Now, a scandal involving a Nike executive and her reseller son is roiling the sneaker world, highlighting worst suspicions about a booming market in which shoes can be traded like stocks. For serious sneaker collectors, this is more than a tempest in a shoebox.
“There’s a lot of fraud. There’s a lack of transparency,” said shoe aficionado Chad Jones, who last year founded reseller marketplace Another Lane with his wife, Adena. The duo wanted a place that honored Black consumers’ role in popularizing the sneakerhead culture while vetting seller legitimacy in addition to shoe authenticity.
The latest controversy sprang from a Bloomberg Businessweek profile of a 19-year-old Oregonian named Joe Hebert, who was clearing $20,000 or more a month flipping sneakers online.
The story, which appeared online Feb. 25, detailed how Hebert acquired sneakers using bots to make bids for him, including on Nike Inc’s SNKRS app where the company launches new products.

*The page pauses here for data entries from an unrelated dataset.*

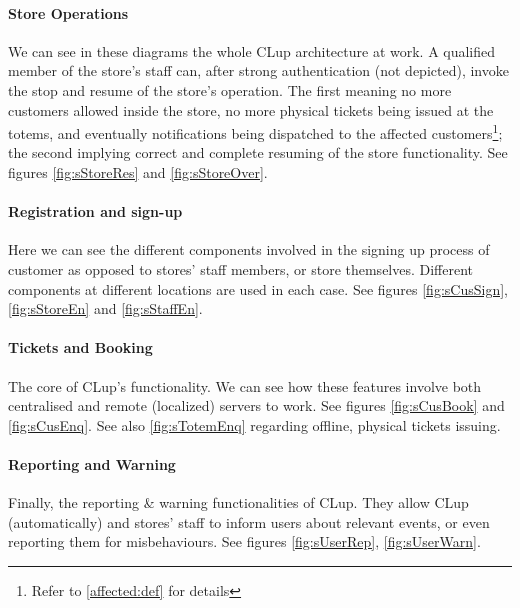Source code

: 

\paragraph{Store Operations}
We can see in these diagrams the whole CLup architecture at work. A qualified member of the store's staff can, after strong authentication (not depicted), invoke the stop and resume of the store's operation. The first meaning no more customers allowed inside the store, no more physical tickets being issued at the totems, and eventually notifications being dispatched to the affected customers\footnote{Refer to \ref{affected:def} \space for details}; the second implying correct and complete resuming of the store functionality. See figures \ref{fig:sStoreRes} and \ref{fig:sStoreOver}.

\paragraph{Registration and sign-up }
Here we can see the different components involved in the signing up process of customer as opposed to stores' staff members, or store themselves. Different components at different locations are used in each case. See figures \ref{fig:sCusSign}, \ref{fig:sStoreEn} and \ref{fig:sStaffEn}.

\paragraph{Tickets and Booking}
The core of CLup's functionality. We can see how these features involve both centralised and remote (localized) servers to work. See figures \ref{fig:sCusBook} \space and \ref{fig:sCusEnq}. \newline
See also \ref{fig:sTotemEnq} regarding offline, physical tickets issuing.

\paragraph{Reporting and Warning}
Finally, the reporting \& warning functionalities of CLup. They allow CLup (automatically) and stores' staff to inform users about relevant events, or even reporting them for misbehaviours. See figures \ref{fig:sUserRep}, \ref{fig:sUserWarn}.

The payments went through an American Express card held by his mother, Ann Hebert, Nike’s vice president and general manager of North American operations, overseeing sales, marketing and merchandising.

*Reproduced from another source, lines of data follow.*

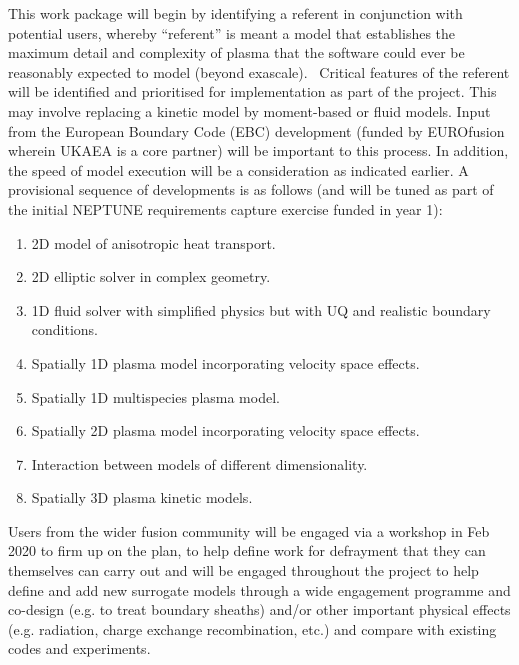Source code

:\documentclass[a4paper]{article}
\newcommand\liststyleWWNumx{%
\renewcommand\theenumi{\arabic{enumi}}
\renewcommand\theenumii{\alph{enumii}}
\renewcommand\theenumiii{\roman{enumiii}}
\renewcommand\theenumiv{\arabic{enumiv}}
\renewcommand\labelenumi{\theenumi.}
\renewcommand\labelenumii{\theenumii.}
\renewcommand\labelenumiii{\theenumiii.}
\renewcommand\labelenumiv{\theenumiv.}
}
\begin{document}
\bigskip

This work package will begin by identifying a referent in conjunction with potential users, whereby ``referent'' is
meant a model that establishes the maximum detail and complexity of plasma that the software could ever be reasonably
expected to model (beyond exascale). \ Critical features of the referent will be identified and prioritised for
implementation as part of the project. This may involve replacing a kinetic model by moment-based or fluid models.
Input from the European Boundary Code (EBC) development (funded by EUROfusion wherein UKAEA is a core partner) will be
important to this process. In addition, the speed of model execution will be a consideration as indicated earlier. A
provisional sequence of developments is as follows (and will be tuned as part of the initial NEPTUNE requirements
capture exercise funded in year 1):


\bigskip

\liststyleWWNumx
\begin{enumerate}
\item 2D model of anisotropic heat transport.
\item 2D elliptic solver in complex geometry.
\item 1D fluid solver with simplified physics but with UQ and realistic boundary conditions.
\item Spatially 1D plasma model incorporating velocity space effects.
\item Spatially 1D multispecies plasma model.
\item Spatially 2D plasma model incorporating velocity space effects.
\item Interaction between models of different dimensionality.
\item Spatially 3D plasma kinetic models.
\end{enumerate}

\bigskip

Users from the wider fusion community will be engaged via a workshop in Feb 2020 to firm up on the plan, to help define
work for defrayment that they can themselves can carry out and will be engaged throughout the project to help define
and add new surrogate models through a wide engagement programme and co-design (e.g. to treat boundary sheaths) and/or
other important physical effects (e.g. radiation, charge exchange recombination, etc.) and compare with existing codes
and experiments. 

\subsection[]{\rmfamily\bfseries }
\end{document}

Nike initially said Hebert had disclosed her son’s business as required and had violated no company rules. Joe Hebert told Bloomberg that his mother wasn’t involved in his business and didn’t slip him discount codes.
But with questions swirling about insider information and technological shenanigans, Ann Hebert soon resigned after more than 25 years with the shoe giant.
Nike Chief Executive John Donahoe on March 8 assured employees during a videoconference that the company was taking the controversy seriously.
products,” Donahoe said, according to pop culture website Complex. “And the fact of the matter is, this incident has sparked questions in some of our consumers about whether they can trust us, particularly around launch product.”
This wasn’t the market’s first scandal, not even so far this year.
A February collaboration between Nike’s Air Jordan 1 and Trophy Room, a retailer owned by basketball great Michael Jordan’s son Marcus, had a particularly messy debut, with shoes showing up on social media before the official drop date. Sneakerheads screamed favoritism and profiteering. Marcus Jordan blamed leaks on the distribution center.
In recent years, sneakers have become an asset class like stocks, bonds and cryptocurrency, becoming a multibillon-dollar market worldwide. They trade on a variety of reseller platforms; the best known include StockX, GOAT, Flight Club and Stadium Goods.
The marketplaces like to promote their extensive authentication processes so that buyers know that the items they end up with are the real deal.
But such efforts don’t get at how the sellers acquired the shoes, and that’s what is stirring up sneaker fans who don’t think they’re getting a fair shot at buying newly released products.
“This makes me want to drop the shoe buying game,” a commenter posted on a YouTube interview featuring Joe Hebert in his new warehouse, surrounded by enough shoes to stock a few stores. Said another: “This man is the reason yall don’t hit on your kicks when you want them.”
Adena Jones, chief executive of Another Lane, said she and her husband raised $160,000 to launch the marketplace last April to restore some old-school sneakerhead culture where people, not bots, sell shoes to other people, not other bots.
Another Lane emphasizes investigating the people it allows to use the platform as much as authenticating the shoes that are sold on it.
“We vet our members. So you’re not just out there being anonymous. Your name is connected to the product,” said Adena Jones, 35. “And if you’re selling a fugazi product [fake or damaged], A, you probably wouldn’t make it onto our platform, or B, you would be kicked off our platform.”
Added Chad Jones, Another Lane’s 42-year-old chief operating officer, with a tinge of distain in his voice: “You know how you combat somebody who you think is getting too many pairs of sneakers and just in it to resell them for as much as possible? You don’t buy from him. It’s that simple. And then when he’s stuck with $100,000 worth of product and can’t pay that credit card bill back from mommy, then he’s out.”